Lorsque tu as peur de mal faire, ce n’est souvent pas l’erreur elle-même qui te fait souffrir, mais tout ce qu’elle vient réveiller en toi : la peur d’être jugée, de décevoir, de ne pas être à la hauteur et, derrière cela, de ne plus recevoir l’amour ou la reconnaissance dont tu as besoin.
Lorsque, enfant, tu as constaté que tu recevais davantage d’attention, d’approbation ou de reconnaissance lorsque tu faisais bien les choses, tu as pu associer peu à peu le fait de « bien faire » au fait d’être davantage aimée. Et cette association peut continuer à agir à l’âge adulte, bien au-delà de ce dont tu as conscience.
Alors tu te compares. Tu regardes les autres pour savoir où tu te situes, parfois en te sentant inférieure, parfois supérieure. Mais ces deux polarités appartiennent au même mouvement : tant que tu te mesures à l’extérieur, tu cherches encore dans le regard de l’autre une confirmation de ta propre valeur.
Et c’est souvent là que la relation devient un véritable espace de révélation. L’autre ne crée pas ce qui se joue en toi, il vient mettre en lumière ce qui était déjà présent, parfois depuis longtemps.

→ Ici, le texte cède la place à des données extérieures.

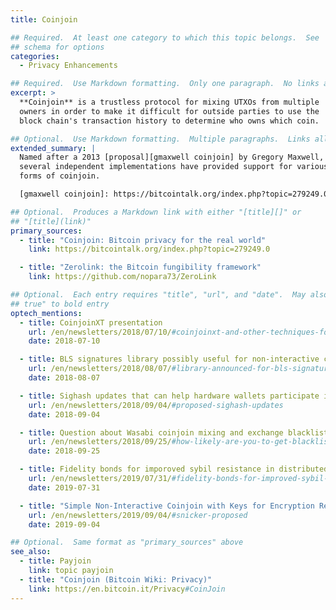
 ```yaml
---
title: Coinjoin

## Required.  At least one category to which this topic belongs.  See
## schema for options
categories:
  - Privacy Enhancements

## Required.  Use Markdown formatting.  Only one paragraph.  No links allowed.
excerpt: >
  **Coinjoin** is a trustless protocol for mixing UTXOs from multiple
  owners in order to make it difficult for outside parties to use the
  block chain's transaction history to determine who owns which coin.

## Optional.  Use Markdown formatting.  Multiple paragraphs.  Links allowed.
extended_summary: |
  Named after a 2013 [proposal][gmaxwell coinjoin] by Gregory Maxwell,
  several independent implementations have provided support for various
  forms of coinjoin.

  [gmaxwell coinjoin]: https://bitcointalk.org/index.php?topic=279249.0

## Optional.  Produces a Markdown link with either "[title][]" or
## "[title](link)"
primary_sources:
  - title: "Coinjoin: Bitcoin privacy for the real world"
    link: https://bitcointalk.org/index.php?topic=279249.0

  - title: "Zerolink: the Bitcoin fungibility framework"
    link: https://github.com/nopara73/ZeroLink

## Optional.  Each entry requires "title", "url", and "date".  May also use "feature:
## true" to bold entry
optech_mentions:
  - title: CoinjoinXT presentation
    url: /en/newsletters/2018/07/10/#coinjoinxt-and-other-techniques-for-deniable-transfers
    date: 2018-07-10

  - title: BLS signatures library possibly useful for non-interactive coinjoins
    url: /en/newsletters/2018/08/07/#library-announced-for-bls-signatures
    date: 2018-08-07

  - title: Sighash updates that can help hardware wallets participate in coinjoins
    url: /en/newsletters/2018/09/04/#proposed-sighash-updates
    date: 2018-09-04

  - title: Question about Wasabi coinjoin mixing and exchange blacklisting
    url: /en/newsletters/2018/09/25/#how-likely-are-you-to-get-blacklisted-by-an-exchange-if-you-use-wasabi-wallet-s-coinjoin-mixing
    date: 2018-09-25

  - title: Fidelity bonds for imporoved sybil resistance in distributed coinjoin
    url: /en/newsletters/2019/07/31/#fidelity-bonds-for-improved-sybil-resistance
    date: 2019-07-31

  - title: "Simple Non-Interactive Coinjoin with Keys for Encryption Reused (SNICKER)"
    url: /en/newsletters/2019/09/04/#snicker-proposed
    date: 2019-09-04

## Optional.  Same format as "primary_sources" above
see_also:
  - title: Payjoin
    link: topic payjoin
  - title: "Coinjoin (Bitcoin Wiki: Privacy)"
    link: https://en.bitcoin.it/Privacy#CoinJoin
---
```

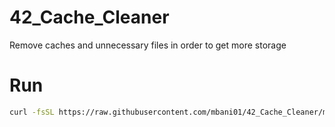 # 42_Cache_Cleaner
Remove caches and unnecessary files in order to get more storage 

# Run
``` sh
curl -fsSL https://raw.githubusercontent.com/mbani01/42_Cache_Cleaner/master/script.sh | zsh
```
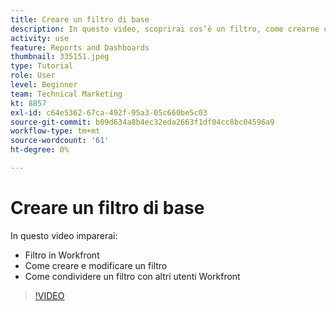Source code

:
 ```yaml
---
title: Creare un filtro di base
description: In questo video, scoprirai cos’è un filtro, come crearne uno e come condividerlo con altri utenti in [!DNL  Workfront].
activity: use
feature: Reports and Dashboards
thumbnail: 335151.jpeg
type: Tutorial
role: User
level: Beginner
team: Technical Marketing
kt: 8857
exl-id: c64e5362-67ca-492f-95a3-05c660be5c03
source-git-commit: b09d634a8b4ec32eda2663f1df04cc8bc04596a9
workflow-type: tm+mt
source-wordcount: '61'
ht-degree: 0%

---
```


# Creare un filtro di base

In questo video imparerai:

* Filtro in Workfront
* Come creare e modificare un filtro
* Come condividere un filtro con altri utenti Workfront

>[!VIDEO](https://video.tv.adobe.com/v/335151/?quality=12)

Ce qui te dérange, te blesse ou te déstabilise peut alors devenir une porte vers une meilleure connaissance de toi-même.
Le travail intérieur ne consiste pas à devenir parfaite, ni même à réussir parfaitement à ne plus avoir peur de mal faire. Il consiste à observer ce mécanisme lorsqu’il apparaît, sans le juger, sans chercher immédiatement à le faire disparaître.
Peu à peu, en revenant vers ton centre, tu peux cesser de demander au monde extérieur de te dire qui tu es.
Ta valeur profonde ne dépend ni de ce que tu réussis, ni de ce que tu rates, ni de la manière dont l’autre te regarde. Elle appartient à ce que tu es déjà, au-delà de la personnalité qui cherche encore à être reconnue, rassurée ou aimée. Ton essence est divine et demeure intacte, indépendamment de ce que la personnalité réussit, échoue ou cherche encore à obtenir du regard extérieur.